If you don’t think it takes that much time to manage household responsibilities, you need to understand how much the workforce has changed. Back in 1960, only 25% of family households had dual incomes. Today, dual-income earners are 50% to 60% of all households. Today’s families order take-out or eat out much more often. They also use more cleaning services, babysitters, 24 x 7 pharmacies, urgent care, and other “support services”. These services in turn need a LOT of entry-level workers. No low-income housing means no support workers. Ultimately that means no workers for all of the factory and office jobs we’re supposed to create with the Infrastructure bill.

Some readers may think this is too theoretical. Of course, talented young workers will continue to go to college, and build up crippling school loan debt, for a chance to get a high-paying job at a big corporation. Maybe, but not for much longer. The Great Resignation, a massive wave of resignations in just about every industry, will roll on for years to come. The COVID pandemic did not create today’s job market, but it did make it a bit worse and it gave a lot of employees a chance to think about what matters to them. Employees no longer agree with Employers about the future of work. Or how housing should work.

If we look at San Francisco, we may be able to see the future of housing in America. San Francisco has grown dramatically. SF’s “silicon valley” attracted high-tech companies that paid staggering compensation. It made SF the city with 3rd largest number of billionaires. All of that successful capitalism pushed up the cost of housing, by as much as 500% over the last 30 years. That’s good for retirees who want to sell their homes and move out of the area, but what about workers who want to move in?

Other cities may currently have more affordable housing than San Francisco, but they are on the same path as SF… building very little low-income housing. And it’s understandable. If a real estate developer has an opportunity to build on a piece of land, low-income housing is usually the least profitable option. Not just in the US, but in virtually every nation on earth. If you want low-income housing, you need some sort of support form of government support.

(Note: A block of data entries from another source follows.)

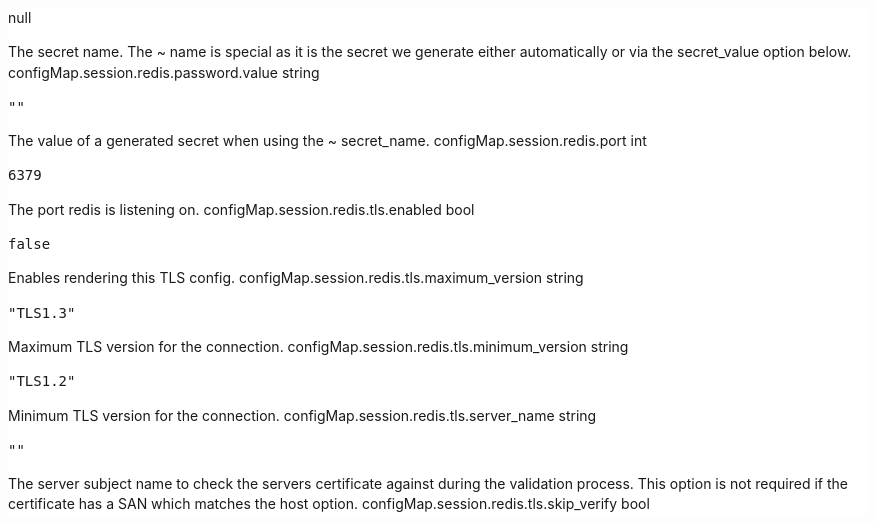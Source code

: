 null
</pre>
</td>
			<td>The secret name. The ~ name is special as it is the secret we generate either automatically or via the secret_value option below.</td>
		</tr>
		<tr>
			<td>configMap.session.redis.password.value</td>
			<td>string</td>
			<td><pre lang="json">
""
</pre>
</td>
			<td>The value of a generated secret when using the ~ secret_name.</td>
		</tr>
		<tr>
			<td>configMap.session.redis.port</td>
			<td>int</td>
			<td><pre lang="json">
6379
</pre>
</td>
			<td>The port redis is listening on.</td>
		</tr>
		<tr>
			<td>configMap.session.redis.tls.enabled</td>
			<td>bool</td>
			<td><pre lang="json">
false
</pre>
</td>
			<td>Enables rendering this TLS config.</td>
		</tr>
		<tr>
			<td>configMap.session.redis.tls.maximum_version</td>
			<td>string</td>
			<td><pre lang="json">
"TLS1.3"
</pre>
</td>
			<td>Maximum TLS version for the connection.</td>
		</tr>
		<tr>
			<td>configMap.session.redis.tls.minimum_version</td>
			<td>string</td>
			<td><pre lang="json">
"TLS1.2"
</pre>
</td>
			<td>Minimum TLS version for the connection.</td>
		</tr>
		<tr>
			<td>configMap.session.redis.tls.server_name</td>
			<td>string</td>
			<td><pre lang="json">
""
</pre>
</td>
			<td>The server subject name to check the servers certificate against during the validation process. This option is not required if the certificate has a SAN which matches the host option.</td>
		</tr>
		<tr>
			<td>configMap.session.redis.tls.skip_verify</td>
			<td>bool</td>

San Francisco shows us what happens when low-income housing is in short supply. In SF even highly paid professionals cannot afford housing. One study showed that only 30% of doctors can afford a house. Perhaps doctors could afford housing if they would settle for something less desirable? But if you are a doctor, why not just leave and set up shop somewhere else? What about first responders? Only 2.4% can buy a house. Only 0.7% of teachers and 0.1% of restaurant workers can buy a house. That’s pretty much an invitation to move somewhere else.

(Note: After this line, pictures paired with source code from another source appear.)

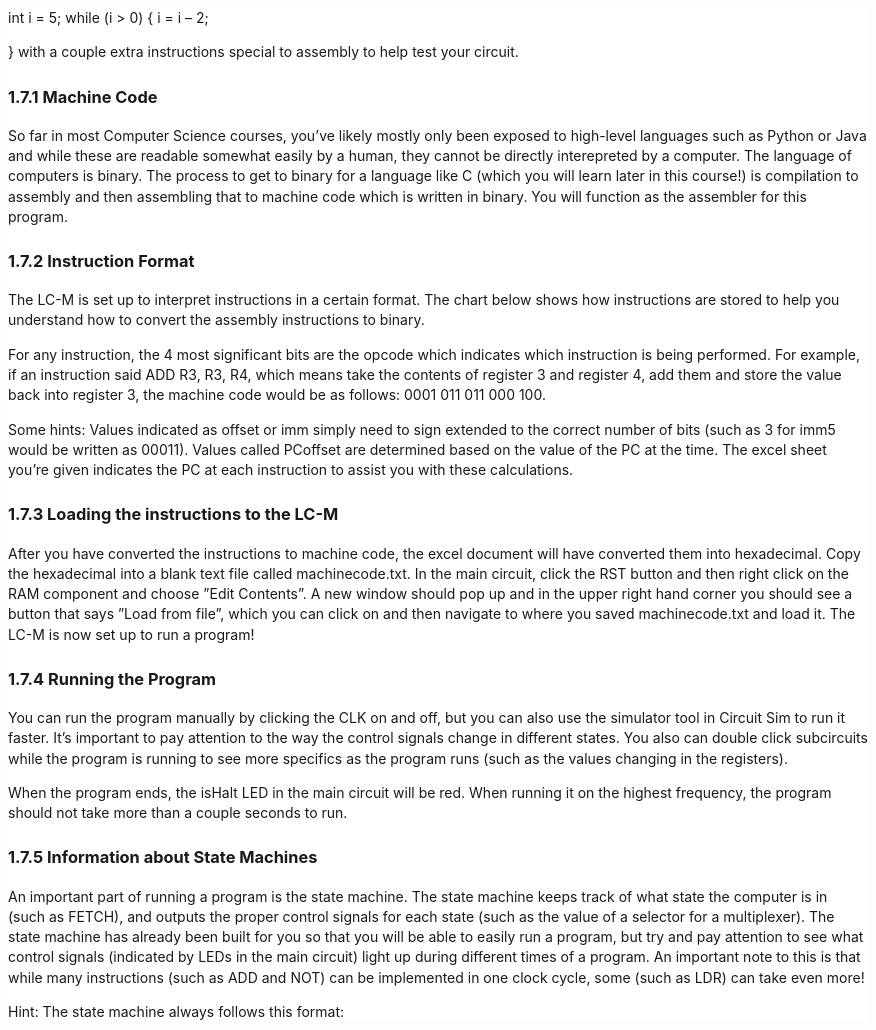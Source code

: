 int i = 5; while (i &gt; 0) { i = i – 2;

} with a couple extra instructions special to assembly to help test your circuit.

<h3><a name="_Toc6423"></a>1.7.1         Machine Code</h3>

So far in most Computer Science courses, you’ve likely mostly only been exposed to high-level languages such as Python or Java and while these are readable somewhat easily by a human, they cannot be directly interepreted by a computer. The language of computers is binary. The process to get to binary for a language like C (which you will learn later in this course!) is compilation to assembly and then assembling that to machine code which is written in binary. You will function as the assembler for this program.

<h3><a name="_Toc6424"></a>1.7.2         Instruction Format</h3>

The LC-M is set up to interpret instructions in a certain format. The chart below shows how instructions are stored to help you understand how to convert the assembly instructions to binary.

For any instruction, the 4 most significant bits are the opcode which indicates which instruction is being performed. For example, if an instruction said ADD R3, R3, R4, which means take the contents of register 3 and register 4, add them and store the value back into register 3, the machine code would be as follows: 0001 011 011 000 100.

Some hints: Values indicated as offset or imm simply need to sign extended to the correct number of bits (such as 3 for imm5 would be written as 00011). Values called PCoffset are determined based on the value of the PC at the time. The excel sheet you’re given indicates the PC at each instruction to assist you with these calculations.

<h3><a name="_Toc6425"></a>1.7.3         Loading the instructions to the LC-M</h3>

After you have converted the instructions to machine code, the excel document will have converted them into hexadecimal. Copy the hexadecimal into a blank text file called machinecode.txt. In the main circuit, click the RST button and then right click on the RAM component and choose ”Edit Contents”. A new window should pop up and in the upper right hand corner you should see a button that says ”Load from file”, which you can click on and then navigate to where you saved machinecode.txt and load it. The LC-M is now set up to run a program!

<h3><a name="_Toc6426"></a>1.7.4         Running the Program</h3>

You can run the program manually by clicking the CLK on and off, but you can also use the simulator tool in Circuit Sim to run it faster. It’s important to pay attention to the way the control signals change in different states. You also can double click subcircuits while the program is running to see more specifics as the program runs (such as the values changing in the registers).

When the program ends, the isHalt LED in the main circuit will be red. When running it on the highest frequency, the program should not take more than a couple seconds to run.

<h3><a name="_Toc6427"></a>1.7.5         Information about State Machines</h3>

An important part of running a program is the state machine. The state machine keeps track of what state the computer is in (such as FETCH), and outputs the proper control signals for each state (such as the value of a selector for a multiplexer). The state machine has already been built for you so that you will be able to easily run a program, but try and pay attention to see what control signals (indicated by LEDs in the main circuit) light up during different times of a program. An important note to this is that while many instructions (such as ADD and NOT) can be implemented in one clock cycle, some (such as LDR) can take even more!

Hint: The state machine always follows this format:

That’s why Biden’s Infrastructure bill includes $300 billion for low-income housing. There’s a pretty good argument for building the housing we need to ensure that the US workforce can grow. And history tells us that it is also a good investment. As the Great Resignation continues, issues like housing could determine which parts of America will prosper and which won’t.

What do you think? Do you consider housing as vital a part of our Infrastructure and roads or bridges? Is housing important, but not quite as important as other Infrastructure, or is putting housing in the Infrastructure bill government over-reach?